Really good piece on the state of Android tablets. Google seems to be getting its act together to do something about it on behalf of the entire Android ecosystem. However, the iPad has a huge lead and even with Google’s undivided attention, it will take some time for Android tablets to reach app parity:
Android’s nagging tablet app problem is a long standing and well known issue, though Barra rightly argues that the situation has vastly improved compared to a year ago — and it’s no fluke. Google had been working to address the problem for a long time, and over the last 12 months, the company published a “Tablet App Quality Checklist” that spells out how to make tablet apps not suck, run “Developer Stories” on its corporate blogs in a bid to inspire lagging developers, and created a section of Google Play devoted to showing off tablet apps. Gaming is another example where Android is making big push, Barra says. On Wednesday, Google began rolling out Android 4.3 which includes Open GL ES 3.0 support for faster and more detailed graphics rendering. The company also introduced a new Google Play Games app that lets users see what their friends are playing and track achievements. Barra believes developers are responding to the tablet gaming push. “If you look at the top 20 highest grossing game developers on iOS and Android, 19 of them are on Android with the majority of, if not all of, their titles,” he says. While Barra is correct in arguing that Android gaming has improved, most developers still launch their games on iOS first, and key franchises such as Infinity Blade remain painfully absent.
I like that Barra isn’t afraid to critique Android device manufactures openly and admit that ‘the Android ecosystem hasn’t yet put its best foot forward, when it comes to tablets’:
"If you look at the execution that HTC did on [the One smartphone], it’s pristine," he said. "Why hasn’t someone done that on the tablet? Or on like ten tablets?" Part of the reason that Android tablets lack the sophistication of devices like the HTC One is pricing, Barra tells us. "I think we are perhaps coming close to it, but this is a $200 device," he says of the Nexus 7 and the HTC One’s build quality. "If you were to price it at $300 or $400 you could do something a little bit more in that territory in terms of polish and finish and materials and so on. Why hasn’t that happened yet?"
The Verge has reviewed the new Nexus 7 which aims to continue to help rectify the situation, as did the original version of this tablet:
It’s sold far better than any other Nexus product, and Google cites it as a device that has pushed the entire Android ecosystem forward. Google believes that the Nexus line will help foster a more competitive Android ecosystem.

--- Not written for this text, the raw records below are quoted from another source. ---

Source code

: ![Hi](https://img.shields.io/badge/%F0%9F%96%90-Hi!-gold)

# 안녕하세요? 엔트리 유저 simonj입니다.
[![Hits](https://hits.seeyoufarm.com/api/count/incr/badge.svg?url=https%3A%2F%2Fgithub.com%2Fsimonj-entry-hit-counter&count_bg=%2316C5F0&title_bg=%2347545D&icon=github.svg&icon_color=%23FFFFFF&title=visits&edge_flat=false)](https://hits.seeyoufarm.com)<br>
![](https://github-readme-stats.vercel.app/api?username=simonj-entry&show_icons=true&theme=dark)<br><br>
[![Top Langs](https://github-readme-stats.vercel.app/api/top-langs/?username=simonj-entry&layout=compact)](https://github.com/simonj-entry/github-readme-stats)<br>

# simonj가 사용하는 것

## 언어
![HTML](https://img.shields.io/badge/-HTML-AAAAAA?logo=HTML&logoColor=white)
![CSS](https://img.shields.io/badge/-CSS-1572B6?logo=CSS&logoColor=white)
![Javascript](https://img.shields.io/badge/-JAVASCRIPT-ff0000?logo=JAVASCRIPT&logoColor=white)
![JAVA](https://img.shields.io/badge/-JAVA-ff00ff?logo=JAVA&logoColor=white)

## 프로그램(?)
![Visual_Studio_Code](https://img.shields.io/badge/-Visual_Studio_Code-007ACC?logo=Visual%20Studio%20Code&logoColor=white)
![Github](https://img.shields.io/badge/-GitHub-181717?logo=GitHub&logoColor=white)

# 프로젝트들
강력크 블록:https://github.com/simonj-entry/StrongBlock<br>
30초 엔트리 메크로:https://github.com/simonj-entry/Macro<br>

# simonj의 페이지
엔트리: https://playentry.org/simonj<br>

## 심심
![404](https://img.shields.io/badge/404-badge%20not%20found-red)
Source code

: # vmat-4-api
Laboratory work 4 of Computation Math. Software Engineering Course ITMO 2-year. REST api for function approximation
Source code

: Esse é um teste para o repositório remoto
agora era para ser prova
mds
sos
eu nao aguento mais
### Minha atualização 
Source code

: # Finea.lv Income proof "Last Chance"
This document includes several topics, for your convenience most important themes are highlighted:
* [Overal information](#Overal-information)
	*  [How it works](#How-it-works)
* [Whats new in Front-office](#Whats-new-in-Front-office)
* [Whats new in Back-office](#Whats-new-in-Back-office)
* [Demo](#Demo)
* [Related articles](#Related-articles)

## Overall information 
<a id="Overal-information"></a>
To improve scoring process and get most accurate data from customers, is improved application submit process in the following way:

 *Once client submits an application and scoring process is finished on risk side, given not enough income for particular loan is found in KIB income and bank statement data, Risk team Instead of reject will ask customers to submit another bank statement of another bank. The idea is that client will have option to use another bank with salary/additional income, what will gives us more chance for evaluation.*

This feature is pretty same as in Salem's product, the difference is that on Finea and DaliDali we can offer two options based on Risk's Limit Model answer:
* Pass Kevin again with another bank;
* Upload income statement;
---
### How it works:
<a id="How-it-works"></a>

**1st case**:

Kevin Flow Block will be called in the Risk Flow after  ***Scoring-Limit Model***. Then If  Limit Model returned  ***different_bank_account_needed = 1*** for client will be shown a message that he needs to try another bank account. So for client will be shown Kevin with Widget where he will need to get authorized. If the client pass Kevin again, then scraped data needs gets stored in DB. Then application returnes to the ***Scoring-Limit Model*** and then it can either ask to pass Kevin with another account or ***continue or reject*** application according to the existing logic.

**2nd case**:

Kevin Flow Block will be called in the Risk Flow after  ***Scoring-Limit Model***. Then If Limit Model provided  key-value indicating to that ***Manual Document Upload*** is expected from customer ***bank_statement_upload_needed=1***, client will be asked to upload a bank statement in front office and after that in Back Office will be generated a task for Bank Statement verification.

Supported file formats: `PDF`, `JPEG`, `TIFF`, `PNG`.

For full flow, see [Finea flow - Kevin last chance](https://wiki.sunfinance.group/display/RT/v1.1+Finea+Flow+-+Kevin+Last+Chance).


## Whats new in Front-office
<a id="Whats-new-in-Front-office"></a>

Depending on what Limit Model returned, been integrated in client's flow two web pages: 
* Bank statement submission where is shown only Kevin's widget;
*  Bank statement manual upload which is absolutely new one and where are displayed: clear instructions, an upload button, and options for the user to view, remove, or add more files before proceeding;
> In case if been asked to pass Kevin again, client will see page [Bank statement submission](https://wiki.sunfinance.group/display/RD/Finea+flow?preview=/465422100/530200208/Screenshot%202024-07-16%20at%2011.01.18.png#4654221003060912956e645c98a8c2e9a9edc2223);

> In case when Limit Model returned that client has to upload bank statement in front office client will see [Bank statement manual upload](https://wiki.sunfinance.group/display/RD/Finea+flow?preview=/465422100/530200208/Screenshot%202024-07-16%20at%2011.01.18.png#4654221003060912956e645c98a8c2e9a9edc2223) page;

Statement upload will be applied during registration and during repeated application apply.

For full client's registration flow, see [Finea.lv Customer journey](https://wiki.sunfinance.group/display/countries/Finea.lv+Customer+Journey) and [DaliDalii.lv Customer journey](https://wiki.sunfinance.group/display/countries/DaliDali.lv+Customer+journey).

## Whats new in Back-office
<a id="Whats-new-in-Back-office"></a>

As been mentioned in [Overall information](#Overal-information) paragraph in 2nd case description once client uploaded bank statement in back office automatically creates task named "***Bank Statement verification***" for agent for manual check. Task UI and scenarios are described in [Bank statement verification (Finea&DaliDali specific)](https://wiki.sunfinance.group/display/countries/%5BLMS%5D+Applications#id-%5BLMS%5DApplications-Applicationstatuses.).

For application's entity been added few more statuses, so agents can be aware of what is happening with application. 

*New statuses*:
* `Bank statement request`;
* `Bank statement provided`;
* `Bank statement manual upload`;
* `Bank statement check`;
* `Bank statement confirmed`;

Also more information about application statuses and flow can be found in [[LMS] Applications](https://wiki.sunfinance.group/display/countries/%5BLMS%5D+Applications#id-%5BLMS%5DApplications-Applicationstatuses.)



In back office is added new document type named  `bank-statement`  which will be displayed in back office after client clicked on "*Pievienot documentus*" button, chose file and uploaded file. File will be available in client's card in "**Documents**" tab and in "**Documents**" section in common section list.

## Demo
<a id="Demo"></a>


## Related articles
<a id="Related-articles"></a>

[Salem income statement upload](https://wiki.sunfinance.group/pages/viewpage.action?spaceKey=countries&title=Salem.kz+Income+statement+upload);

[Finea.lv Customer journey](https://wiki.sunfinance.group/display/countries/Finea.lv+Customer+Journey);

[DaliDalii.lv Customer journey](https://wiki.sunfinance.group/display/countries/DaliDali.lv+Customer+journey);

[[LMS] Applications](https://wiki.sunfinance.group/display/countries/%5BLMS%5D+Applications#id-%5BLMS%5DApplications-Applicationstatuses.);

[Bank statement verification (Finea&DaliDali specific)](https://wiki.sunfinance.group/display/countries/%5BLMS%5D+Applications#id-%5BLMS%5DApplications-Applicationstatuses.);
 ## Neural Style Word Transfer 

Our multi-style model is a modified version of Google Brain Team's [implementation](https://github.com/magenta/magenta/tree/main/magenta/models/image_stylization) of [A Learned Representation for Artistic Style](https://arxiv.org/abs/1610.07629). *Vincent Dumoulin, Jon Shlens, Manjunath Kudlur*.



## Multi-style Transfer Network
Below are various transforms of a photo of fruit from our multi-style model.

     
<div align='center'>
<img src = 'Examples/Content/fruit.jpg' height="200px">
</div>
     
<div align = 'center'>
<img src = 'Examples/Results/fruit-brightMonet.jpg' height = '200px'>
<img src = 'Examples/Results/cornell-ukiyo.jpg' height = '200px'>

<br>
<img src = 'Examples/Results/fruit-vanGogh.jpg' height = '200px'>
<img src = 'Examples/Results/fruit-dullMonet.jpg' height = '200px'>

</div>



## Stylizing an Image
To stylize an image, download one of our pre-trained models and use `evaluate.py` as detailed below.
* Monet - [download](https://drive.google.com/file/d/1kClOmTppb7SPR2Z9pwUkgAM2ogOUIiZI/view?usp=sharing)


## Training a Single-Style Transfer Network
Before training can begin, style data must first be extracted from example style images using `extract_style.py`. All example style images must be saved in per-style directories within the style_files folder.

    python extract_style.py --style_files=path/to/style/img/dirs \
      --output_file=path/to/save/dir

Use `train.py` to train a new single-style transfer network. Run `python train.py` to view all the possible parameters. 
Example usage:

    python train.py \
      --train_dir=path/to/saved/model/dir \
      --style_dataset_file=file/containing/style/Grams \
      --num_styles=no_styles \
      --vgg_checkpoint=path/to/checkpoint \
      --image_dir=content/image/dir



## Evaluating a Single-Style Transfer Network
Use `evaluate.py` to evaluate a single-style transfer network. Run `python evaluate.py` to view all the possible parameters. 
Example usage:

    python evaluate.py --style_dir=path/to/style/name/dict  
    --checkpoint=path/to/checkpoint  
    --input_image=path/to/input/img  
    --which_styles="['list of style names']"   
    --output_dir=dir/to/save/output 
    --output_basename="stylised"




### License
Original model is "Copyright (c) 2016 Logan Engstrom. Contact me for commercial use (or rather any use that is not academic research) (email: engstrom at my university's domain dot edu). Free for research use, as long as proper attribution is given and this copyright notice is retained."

However, Nexus 7 can’t do it alone, and Barra believes that help — on the hardware side at least — is on the way. “Doing that at the $400 category can be done and it will,” he said. “In my opinion, the Android ecosystem has been lagging behind a little bit but is catching up.”
'lagging behind a little' may be understating it a bit, but you've gotta love his enthusiasm. However, at the end of the day, the common denominator will always be apps:
Still, having the fastest, thinnest tablets in the world won’t mean much if the app you’re looking for just isn’t there.
I think the ecosystem will eventually get there, like Android on smartphones, but the tricky part is going to be getting quality developers on board now to start the push. Another key market to keep an eye on.